:: RECORDS FOR THE TASK

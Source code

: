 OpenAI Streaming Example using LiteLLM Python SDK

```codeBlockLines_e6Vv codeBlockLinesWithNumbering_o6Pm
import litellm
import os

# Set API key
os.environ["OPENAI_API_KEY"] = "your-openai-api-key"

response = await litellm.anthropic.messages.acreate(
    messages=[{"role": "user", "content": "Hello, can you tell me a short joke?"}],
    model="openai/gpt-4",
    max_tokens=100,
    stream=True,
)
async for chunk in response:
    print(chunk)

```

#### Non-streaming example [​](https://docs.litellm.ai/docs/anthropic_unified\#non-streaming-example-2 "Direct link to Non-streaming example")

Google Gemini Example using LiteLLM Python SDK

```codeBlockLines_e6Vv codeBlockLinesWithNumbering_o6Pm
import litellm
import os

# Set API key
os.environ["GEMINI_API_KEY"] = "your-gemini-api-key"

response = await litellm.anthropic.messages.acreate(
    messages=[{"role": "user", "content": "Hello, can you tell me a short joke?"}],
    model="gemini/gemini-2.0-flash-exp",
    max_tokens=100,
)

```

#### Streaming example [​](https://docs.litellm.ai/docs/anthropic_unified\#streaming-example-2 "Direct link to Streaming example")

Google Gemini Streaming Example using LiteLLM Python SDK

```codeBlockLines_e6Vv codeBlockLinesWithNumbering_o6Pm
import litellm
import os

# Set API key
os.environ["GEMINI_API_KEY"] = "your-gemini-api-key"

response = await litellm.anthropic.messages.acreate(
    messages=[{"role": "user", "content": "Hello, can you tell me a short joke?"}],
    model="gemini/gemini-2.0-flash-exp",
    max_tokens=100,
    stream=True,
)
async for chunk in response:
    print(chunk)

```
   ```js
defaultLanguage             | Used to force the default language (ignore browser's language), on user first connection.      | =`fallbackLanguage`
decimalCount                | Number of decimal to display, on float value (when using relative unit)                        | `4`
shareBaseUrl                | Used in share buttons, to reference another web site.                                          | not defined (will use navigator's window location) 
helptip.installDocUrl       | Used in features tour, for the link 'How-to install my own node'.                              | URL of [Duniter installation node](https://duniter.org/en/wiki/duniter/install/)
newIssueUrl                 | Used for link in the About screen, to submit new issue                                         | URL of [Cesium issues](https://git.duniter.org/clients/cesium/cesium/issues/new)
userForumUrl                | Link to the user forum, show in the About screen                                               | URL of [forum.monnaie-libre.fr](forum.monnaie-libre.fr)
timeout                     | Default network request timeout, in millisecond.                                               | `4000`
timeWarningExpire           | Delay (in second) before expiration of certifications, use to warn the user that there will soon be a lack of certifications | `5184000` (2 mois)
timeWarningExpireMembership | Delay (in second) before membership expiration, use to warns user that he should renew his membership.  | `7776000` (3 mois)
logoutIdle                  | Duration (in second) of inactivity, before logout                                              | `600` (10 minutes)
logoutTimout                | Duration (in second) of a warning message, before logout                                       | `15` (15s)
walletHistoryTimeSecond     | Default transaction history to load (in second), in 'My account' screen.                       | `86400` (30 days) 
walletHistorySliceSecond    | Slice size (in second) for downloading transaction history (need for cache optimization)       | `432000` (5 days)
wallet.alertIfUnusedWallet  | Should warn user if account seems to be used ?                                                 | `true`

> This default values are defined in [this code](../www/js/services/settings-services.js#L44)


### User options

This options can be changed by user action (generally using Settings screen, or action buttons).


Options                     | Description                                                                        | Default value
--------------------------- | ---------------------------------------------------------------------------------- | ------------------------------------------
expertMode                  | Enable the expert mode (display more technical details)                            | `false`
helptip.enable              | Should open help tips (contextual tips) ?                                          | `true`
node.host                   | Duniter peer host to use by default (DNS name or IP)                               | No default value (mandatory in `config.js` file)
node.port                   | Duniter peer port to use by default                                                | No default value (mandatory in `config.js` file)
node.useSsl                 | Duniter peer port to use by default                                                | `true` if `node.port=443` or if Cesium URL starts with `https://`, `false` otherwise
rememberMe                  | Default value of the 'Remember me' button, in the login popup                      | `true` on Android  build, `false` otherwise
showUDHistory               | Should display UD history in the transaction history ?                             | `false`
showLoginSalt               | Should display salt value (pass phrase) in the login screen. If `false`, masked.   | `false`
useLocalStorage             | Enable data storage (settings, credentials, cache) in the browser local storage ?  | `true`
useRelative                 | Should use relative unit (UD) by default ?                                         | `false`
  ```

::::

• _YOUR OBJECTIVE_:
Repeat the whole listing exactly, with no omissions.

• _REPLY TO THE EXERCISE_:
Source code

: OpenAI Streaming Example using LiteLLM Python SDK

```codeBlockLines_e6Vv codeBlockLinesWithNumbering_o6Pm
import litellm
import os

# Set API key
os.environ["OPENAI_API_KEY"] = "your-openai-api-key"

response = await litellm.anthropic.messages.acreate(
    messages=[{"role": "user", "content": "Hello, can you tell me a short joke?"}],
    model="openai/gpt-4",
    max_tokens=100,
    stream=True,
)
async for chunk in response:
    print(chunk)

```

#### Non-streaming example [​](https://docs.litellm.ai/docs/anthropic_unified\#non-streaming-example-2 "Direct link to Non-streaming example")

Google Gemini Example using LiteLLM Python SDK

```codeBlockLines_e6Vv codeBlockLinesWithNumbering_o6Pm
import litellm
import os

# Set API key
os.environ["GEMINI_API_KEY"] = "your-gemini-api-key"

response = await litellm.anthropic.messages.acreate(
    messages=[{"role": "user", "content": "Hello, can you tell me a short joke?"}],
    model="gemini/gemini-2.0-flash-exp",
    max_tokens=100,
)

```

#### Streaming example [​](https://docs.litellm.ai/docs/anthropic_unified\#streaming-example-2 "Direct link to Streaming example")

Google Gemini Streaming Example using LiteLLM Python SDK

```codeBlockLines_e6Vv codeBlockLinesWithNumbering_o6Pm
import litellm
import os

# Set API key
os.environ["GEMINI_API_KEY"] = "your-gemini-api-key"

response = await litellm.anthropic.messages.acreate(
    messages=[{"role": "user", "content": "Hello, can you tell me a short joke?"}],
    model="gemini/gemini-2.0-flash-exp",
    max_tokens=100,
    stream=True,
)
async for chunk in response:
    print(chunk)

```
   ```js
defaultLanguage             | Used to force the default language (ignore browser's language), on user first connection.      | =`fallbackLanguage`
decimalCount                | Number of decimal to display, on float value (when using relative unit)                        | `4`
shareBaseUrl                | Used in share buttons, to reference another web site.                                          | not defined (will use navigator's window location) 
helptip.installDocUrl       | Used in features tour, for the link 'How-to install my own node'.                              | URL of [Duniter installation node](https://duniter.org/en/wiki/duniter/install/)
newIssueUrl                 | Used for link in the About screen, to submit new issue                                         | URL of [Cesium issues](https://git.duniter.org/clients/cesium/cesium/issues/new)
userForumUrl                | Link to the user forum, show in the About screen                                               | URL of [forum.monnaie-libre.fr](forum.monnaie-libre.fr)
timeout                     | Default network request timeout, in millisecond.                                               | `4000`
timeWarningExpire           | Delay (in second) before expiration of certifications, use to warn the user that there will soon be a lack of certifications | `5184000` (2 mois)
timeWarningExpireMembership | Delay (in second) before membership expiration, use to warns user that he should renew his membership.  | `7776000` (3 mois)
logoutIdle                  | Duration (in second) of inactivity, before logout                                              | `600` (10 minutes)
logoutTimout                | Duration (in second) of a warning message, before logout                                       | `15` (15s)
walletHistoryTimeSecond     | Default transaction history to load (in second), in 'My account' screen.                       | `86400` (30 days) 
walletHistorySliceSecond    | Slice size (in second) for downloading transaction history (need for cache optimization)       | `432000` (5 days)
wallet.alertIfUnusedWallet  | Should warn user if account seems to be used ?                                                 | `true`

> This default values are defined in [this code](../www/js/services/settings-services.js#L44)


### User options

This options can be changed by user action (generally using Settings screen, or action buttons).


Options                     | Description                                                                        | Default value
--------------------------- | ---------------------------------------------------------------------------------- | ------------------------------------------
expertMode                  | Enable the expert mode (display more technical details)                            | `false`
helptip.enable              | Should open help tips (contextual tips) ?                                          | `true`
node.host                   | Duniter peer host to use by default (DNS name or IP)                               | No default value (mandatory in `config.js` file)
node.port                   | Duniter peer port to use by default                                                | No default value (mandatory in `config.js` file)
node.useSsl                 | Duniter peer port to use by default                                                | `true` if `node.port=443` or if Cesium URL starts with `https://`, `false` otherwise
rememberMe                  | Default value of the 'Remember me' button, in the login popup                      | `true` on Android  build, `false` otherwise
showUDHistory               | Should display UD history in the transaction history ?                             | `false`
showLoginSalt               | Should display salt value (pass phrase) in the login screen. If `false`, masked.   | `false`
useLocalStorage             | Enable data storage (settings, credentials, cache) in the browser local storage ?  | `true`
useRelative                 | Should use relative unit (UD) by default ?                                         | `false`
  ```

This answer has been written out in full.